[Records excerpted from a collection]
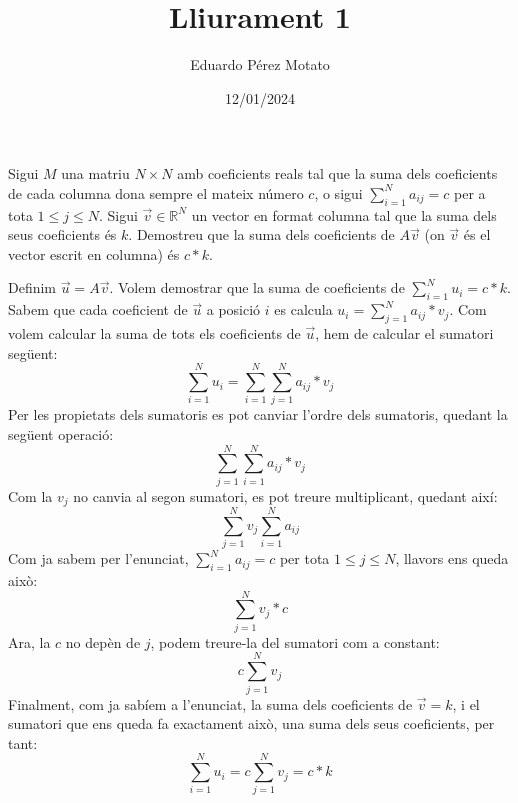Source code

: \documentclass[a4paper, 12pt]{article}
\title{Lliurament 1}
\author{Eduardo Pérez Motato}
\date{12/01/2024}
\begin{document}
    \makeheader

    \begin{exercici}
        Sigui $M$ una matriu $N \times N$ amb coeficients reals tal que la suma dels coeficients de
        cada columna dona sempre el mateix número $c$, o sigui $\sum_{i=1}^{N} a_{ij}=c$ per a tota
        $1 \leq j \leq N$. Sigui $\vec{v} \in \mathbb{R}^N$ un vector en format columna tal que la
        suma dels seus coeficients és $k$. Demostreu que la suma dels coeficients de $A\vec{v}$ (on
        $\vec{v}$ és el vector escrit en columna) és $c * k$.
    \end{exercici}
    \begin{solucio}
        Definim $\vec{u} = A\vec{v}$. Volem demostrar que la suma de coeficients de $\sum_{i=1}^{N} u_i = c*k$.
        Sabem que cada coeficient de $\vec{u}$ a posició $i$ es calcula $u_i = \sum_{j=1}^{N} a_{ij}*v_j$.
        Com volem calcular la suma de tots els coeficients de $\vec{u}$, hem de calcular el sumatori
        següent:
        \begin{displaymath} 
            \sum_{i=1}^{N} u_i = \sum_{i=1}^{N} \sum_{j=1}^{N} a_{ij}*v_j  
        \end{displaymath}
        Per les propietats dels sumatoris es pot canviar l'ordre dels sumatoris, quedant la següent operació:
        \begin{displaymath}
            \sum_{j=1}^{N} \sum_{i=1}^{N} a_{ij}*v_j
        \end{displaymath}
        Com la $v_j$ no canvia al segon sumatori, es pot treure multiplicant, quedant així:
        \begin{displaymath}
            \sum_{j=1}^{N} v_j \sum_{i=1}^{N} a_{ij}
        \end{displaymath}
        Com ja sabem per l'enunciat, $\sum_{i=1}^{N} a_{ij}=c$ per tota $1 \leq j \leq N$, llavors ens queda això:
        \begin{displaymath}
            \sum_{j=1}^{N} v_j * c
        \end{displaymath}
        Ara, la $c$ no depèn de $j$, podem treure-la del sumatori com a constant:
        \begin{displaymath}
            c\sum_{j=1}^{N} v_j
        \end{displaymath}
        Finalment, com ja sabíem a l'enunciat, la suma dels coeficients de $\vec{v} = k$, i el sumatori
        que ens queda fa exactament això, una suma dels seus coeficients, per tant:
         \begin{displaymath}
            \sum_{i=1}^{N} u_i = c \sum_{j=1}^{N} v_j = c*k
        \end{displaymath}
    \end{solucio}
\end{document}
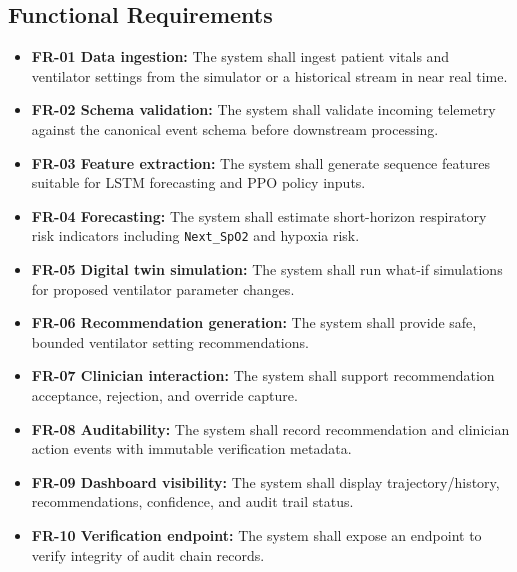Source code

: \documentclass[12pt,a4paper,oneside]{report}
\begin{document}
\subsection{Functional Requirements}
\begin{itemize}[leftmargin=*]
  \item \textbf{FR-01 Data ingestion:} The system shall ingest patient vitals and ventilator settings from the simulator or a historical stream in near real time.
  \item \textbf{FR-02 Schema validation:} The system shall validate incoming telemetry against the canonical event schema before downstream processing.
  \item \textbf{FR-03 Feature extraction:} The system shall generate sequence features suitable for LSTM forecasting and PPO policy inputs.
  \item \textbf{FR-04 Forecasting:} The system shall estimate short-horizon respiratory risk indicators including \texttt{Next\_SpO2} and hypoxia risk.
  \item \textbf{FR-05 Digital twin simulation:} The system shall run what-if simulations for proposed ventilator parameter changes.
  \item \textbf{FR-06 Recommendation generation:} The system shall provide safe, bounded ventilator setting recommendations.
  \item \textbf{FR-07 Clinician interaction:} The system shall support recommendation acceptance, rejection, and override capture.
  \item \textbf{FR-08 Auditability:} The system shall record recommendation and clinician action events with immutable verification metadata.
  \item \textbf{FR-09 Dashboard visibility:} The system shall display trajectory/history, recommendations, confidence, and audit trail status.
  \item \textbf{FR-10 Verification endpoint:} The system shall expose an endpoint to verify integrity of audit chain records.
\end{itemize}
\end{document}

*Exercise*
Please list every line of the records that contains "enunciat".

*Worked solution*
        Com ja sabem per l'enunciat, $\sum_{i=1}^{N} a_{ij}=c$ per tota $1 \leq j \leq N$, llavors ens queda això:
        Finalment, com ja sabíem a l'enunciat, la suma dels coeficients de $\vec{v} = k$, i el sumatori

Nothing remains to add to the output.